Writing this tale has opened up, not necessarily a wound, but a feeling of regret. I miss the Russians being involved in European games. I totally get why they are banned, but it’s the double standards that are unacceptable. Double standards with UEFA or FIFA, indeed any footballing body, should we be surprised? Spartak, Zenit, even Krasnodar were kicked out the minute the war started in Ukraine. Now, I briefly got the need for retribution by Israel, but what is now happening is beyond human acceptability, or it should be, and I believe strongly that Israeli clubs should be banned from participating now. Then, when the dust settles, if they can’t get along with their neighbours in the Asian federation, why should Europe take them? These are valid questions. Learn to love your neighbours, not lord it over all and sundry. I expect many a heavy policed European night as demonstrators endeavour to make themselves known when an Israeli side plays in the coming weeks.
11- St Johnstone v Rosenborg Trondheim
Thursday 25th July 2013- UEFA Europa League- Second Round, 2nd Leg
This one is for my dad! When he died in a quiet residential street in the Ravelston area of Edinburgh, en route to Tynecastle to buy us tickets for Hearts v Atletico Madrid, once the shock left me, it was somehow fitting. He loved walking, and while he might have lost his confidence in going to football, I had finally convinced him it was time to go back, and he agreed. Coupled with that, a few weeks earlier on a ferry from Hoy to the mainland in Orkney, a proud grandfather to recently born Scott, he made me promise to look after mum and make sure she was happy. Having had two heart attacks dating back to 1977, somehow he knew his days were numbered. It’s a pity we never got the chance to share that match, it might have helped put feelings I still have to this day, that my football journey, rebelling against not being able to go to Tynecastle with my friends as a stroppy teenager (a lot of crowd trouble was endemic at the time), saw me let him down. If I did do that, I hope I made up for it by making sure mum was never without the necessary love. She left us 31 years and about a fortnight later.
Anyone reading this who met my dad would be struck by how shy he was. He rarely looked anyone directly in the face. That island life, quiet way, was exactly the style of both my parents, albeit in a suburban setting. He had been in the Royal Navy in the war, drafted in at such a young age. He never really talked about his experiences. What pearls were forthcoming were quietly understated. I did know that he was a radio operator, along with his older brother, and he was assigned to vessels guarding the North Atlantic convoys up around Norway to Murmansk. Whether he would have been entertained that his son later in life fell in love with a Russian lass is anyone’s guess, but while it wasn’t exactly a jolly he was on, indeed these journeys were fraught with danger, he was the first Rendall to step out onto what was Soviet soil.

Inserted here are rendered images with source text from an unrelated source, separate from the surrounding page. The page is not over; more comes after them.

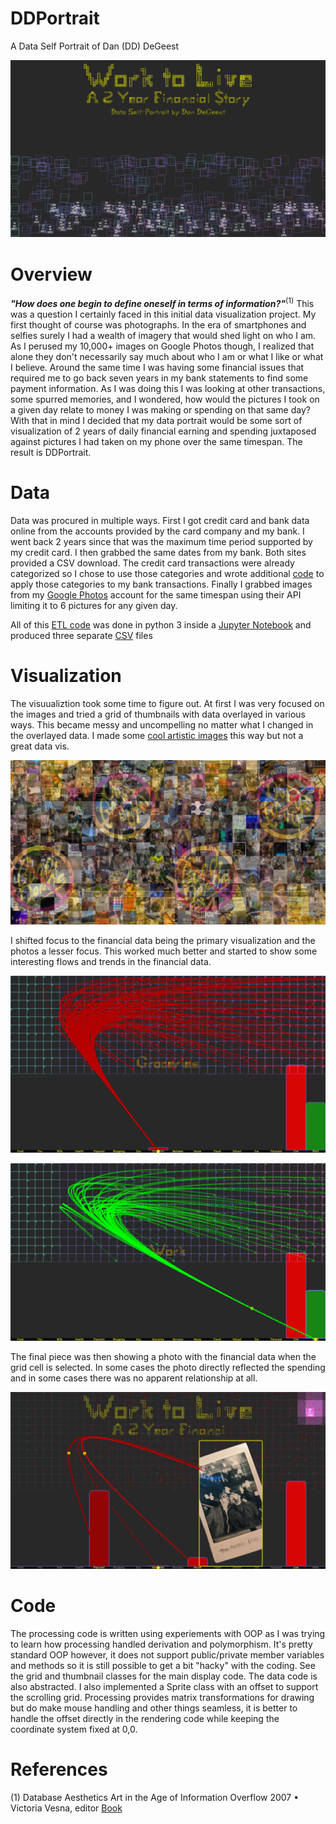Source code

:# DDPortrait
A Data Self Portrait of Dan (DD) DeGeest

![image](/assets/ddportrait.png)
 
# Overview

***"How does one begin to define oneself in terms of information?"***<sup>(1)</sup> This was a question I certainly faced in this initial data visualization project.  My first thought of course was photographs.  In the era of smartphones and selfies surely I had a wealth of imagery that would shed light on who I am.  As I perused my 10,000+ images on Google Photos though, I realized that alone they don't necessarily say much about who I am or what I like or what I believe.  Around the same time I was having some financial issues that required me to go back seven years in my bank statements to find some payment information.  As I was doing this I was looking at other transactions, some spurred memories, and I wondered, how would the pictures I took on a given day relate to money I was making or spending on that same day?  With that in mind I decided that my data portrait would be some sort of visualization of 2 years of daily financial earning and spending juxtaposed against pictures I had taken on my phone over the same timespan. The result is DDPortrait.

# Data

Data was procured in multiple ways.  First I got credit card and bank data online from the accounts provided by the card company and my bank.  I went back 2 years since that was the maximum time period supported by my credit card.  I then grabbed the same dates from my bank. Both sites provided a CSV download.  The credit card transactions were already categorized so I chose to use those categories and wrote additional [code](/DDataETL/data-portrait-xplore.ipynb) to apply those categories to my bank transactions.  Finally I grabbed images from my [Google Photos](/photosFull) account for the same timespan using their API limiting it to 6 pictures for any given day.

All of this [ETL code](/DDataETL) was done in python 3 inside a [Jupyter Notebook](https://jupyter.org/) and produced three separate [CSV](/data) files

# Visualization

The visuualiztion took some time to figure out.  At first I was very focused on the images and tried a grid of thumbnails with data overlayed in various ways.  This became messy and uncompelling no matter what I changed in the overlayed data. I made some [cool artistic images](/ImageDD/photoTile0714.png) this way but not a great data vis.

![image](/ImageDD/photoTile1682.png)

I shifted focus to the financial data being the primary visualization and the photos a lesser focus.  This worked much better and started to show some interesting flows and trends in the financial data.

![image](/assets/live.png)

![image](/assets/work.png)

The final piece was then showing a photo with the financial data when the grid cell is selected.  In some cases the photo directly reflected the spending and in some cases there was no apparent relationship at all.

![image](/assets/buddy2.png)

# Code

The processing code is written using experiements with OOP as I was trying to learn how processing handled derivation and polymorphism.  It's pretty standard OOP however, it does not support public/private member variables and methods so it is still possible to get a bit "hacky" with the coding. See the grid and thumbnail classes for the main display code. The data code is also abstracted.  I also implemented a Sprite class with an offset to support the scrolling grid.  Processing provides matrix transformations for drawing but do make mouse handling and other things seamless, it is better to handle the offset directly in the rendering code while keeping the coordinate system fixed at 0,0.

# References

(1) Database Aesthetics Art in the Age of Information Overflow 2007 • Victoria Vesna, editor [Book](https://www.upress.umn.edu/book-division/books/database-aesthetics)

All of this is a very personal back story to a St Johnstone v Rosenborg match! The connection is that when the war ended, en route back from one of these treks to Murmansk, they didn’t get to sail straight home. The powers that be asked them to dock in Trondheim and help the Norwegians to get their lives back up and running following the occupation. Whilst in Norway, naturally, a connecting rod between the men came in organising a football game. It was this story, one of the few he ever told that I always remembered. He had been picked to play for the Royal Navy XI against a Trondheim select, and the match was played in the Rosenborg stadium in front of potentially the only crowd he ever played in front of, I reckon. If he told me the score, I have forgotten, but I do know he played right back. It was his proudest sporting moment, and when he died, the name Rosenborg Trondheim took on a greater significance.

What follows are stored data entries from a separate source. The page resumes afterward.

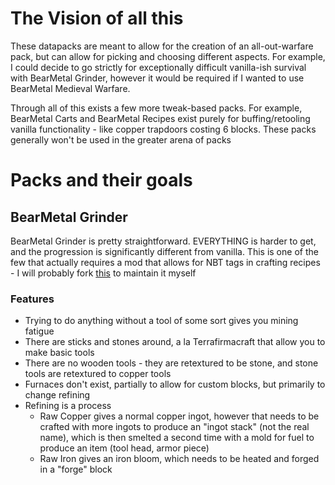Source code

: # The Vision of all this

These datapacks are meant to allow for the creation of an all-out-warfare pack,
but can allow for picking and choosing different aspects. For example, I could
decide to go strictly for exceptionally difficult vanilla-ish survival with
BearMetal Grinder, however it would be required if I wanted to use BearMetal
Medieval Warfare.

Through all of this exists a few more tweak-based packs. For example, BearMetal
Carts and BearMetal Recipes exist purely for buffing/retooling vanilla
functionality - like copper trapdoors costing 6 blocks. These packs generally
won't be used in the greater arena of packs

# Packs and their goals

## BearMetal Grinder

BearMetal Grinder is pretty straightforward. EVERYTHING is harder to get, and
the progression is significantly different from vanilla. This is one of the few
that actually requires a mod that allows for NBT tags in crafting recipes - I
will probably fork [this](https://modrinth.com/mod/nbt-crafting) to maintain it
myself

### Features

- Trying to do anything without a tool of some sort gives you mining fatigue
- There are sticks and stones around, a la Terrafirmacraft that allow you to
  make basic tools
- There are no wooden tools - they are retextured to be stone, and stone tools
  are retextured to copper tools
- Furnaces don't exist, partially to allow for custom blocks, but primarily to
  change refining
- Refining is a process
  - Raw Copper gives a normal copper ingot, however that needs to be crafted
    with more ingots to produce an "ingot stack" (not the real name), which is
    then smelted a second time with a mold for fuel to produce an item (tool
    head, armor piece)
  - Raw Iron gives an iron bloom, which needs to be heated and forged in a
    "forge" block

The undue pomposity of Scotland probably stems from all the nonsense that surrounded the 1978 World Cup. As an impressionable teenager I got caught up in the drivel Ally MacLeod would spout. Its legacy traumatised a generation, and yet I could still see this curious dismissal of European opposition from all quarters largely on the pretext that they were from an inferior league. It gave fans a false sense of entitlement, something that I suspect is now dead thankfully.
A decade or more back, Rosenborg were the top Norwegian outfit, but that grip on the championship was maybe just starting to slip when St Johnstone pitched up at the Lerkendal stadium. Whether that was where he played, I will never know, but the Perth outfit headed home with a 1-0 lead. That guaranteed a bumper crowd for the return, and within minutes, their lead had been wiped out as the Norwegians struck first. However a deft finish by Stevie May equalised, and although they had to withstand a lot of pressure, the Saints went marching on. It is interesting that UEFA’s website recollection has the goal attributed to C.Martin, a name not even on the player roster for the game. It obviously is a wholly inaccurate source of information.

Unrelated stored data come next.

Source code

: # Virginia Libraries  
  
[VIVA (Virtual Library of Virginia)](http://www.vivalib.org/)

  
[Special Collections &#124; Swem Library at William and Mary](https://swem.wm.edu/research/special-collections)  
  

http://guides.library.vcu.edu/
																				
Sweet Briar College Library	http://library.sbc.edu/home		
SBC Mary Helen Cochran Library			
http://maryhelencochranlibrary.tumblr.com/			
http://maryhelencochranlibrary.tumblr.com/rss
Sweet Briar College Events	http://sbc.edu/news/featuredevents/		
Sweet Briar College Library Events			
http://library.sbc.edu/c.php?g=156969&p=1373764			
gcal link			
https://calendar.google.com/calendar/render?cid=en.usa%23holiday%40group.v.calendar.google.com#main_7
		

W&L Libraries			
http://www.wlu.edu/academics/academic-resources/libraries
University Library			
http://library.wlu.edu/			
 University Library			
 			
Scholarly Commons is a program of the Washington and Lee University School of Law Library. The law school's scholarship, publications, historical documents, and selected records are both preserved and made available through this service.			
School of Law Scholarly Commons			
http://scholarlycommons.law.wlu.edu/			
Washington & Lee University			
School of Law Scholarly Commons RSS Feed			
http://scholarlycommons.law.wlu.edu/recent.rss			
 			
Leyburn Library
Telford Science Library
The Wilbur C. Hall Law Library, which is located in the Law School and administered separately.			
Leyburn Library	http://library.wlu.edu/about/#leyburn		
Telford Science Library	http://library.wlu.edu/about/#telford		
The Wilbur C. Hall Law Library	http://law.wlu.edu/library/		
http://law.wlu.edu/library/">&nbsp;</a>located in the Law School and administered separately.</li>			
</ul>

While St Johnstone were repelling waves of Rosenborg attacks, something mildly embarrassing was unfolding at Easter Road, with the chuckles around me growing by the goal. Hibs were clubbed at home 0-7 by Malmo. This is a famous old score from the New Years Day derby of 1973, when Hibs won at Tynecastle by the very same scoreline. My dad and his brother in law were at that match together, a Hearts and Hibs fan side by side. The family New Year celebration couldn’t start until they came back. No one seemed traumatised, and the evening was ruined. They would often go, Easter Road, one week, Tynecastle the next. Yes, they obviously had their own team, but antagonism wasn’t part of the gig. I tell this story just a lesson in hubris to all fans, and in a world of life and death games, where social media drives that nonsense narrative, it’s worth reflecting on.
Rosenborg would pitch up at Tynecastle a decade later, another chance to remember dad, and purchase a rarely entertained half and half scarf, Hearts-Rosenborg. In this fast media world where any score can be uncovered almost immediately, I am sure he would always ask me what the Rosenborg score was. Seeing his “two” sides play was quite emotional. I will forever associate going to Tynecastle with him, and I freely admit I had a tear in my eye as the teams trotted out. He would have been proud of how Hearts fought back in this one, too.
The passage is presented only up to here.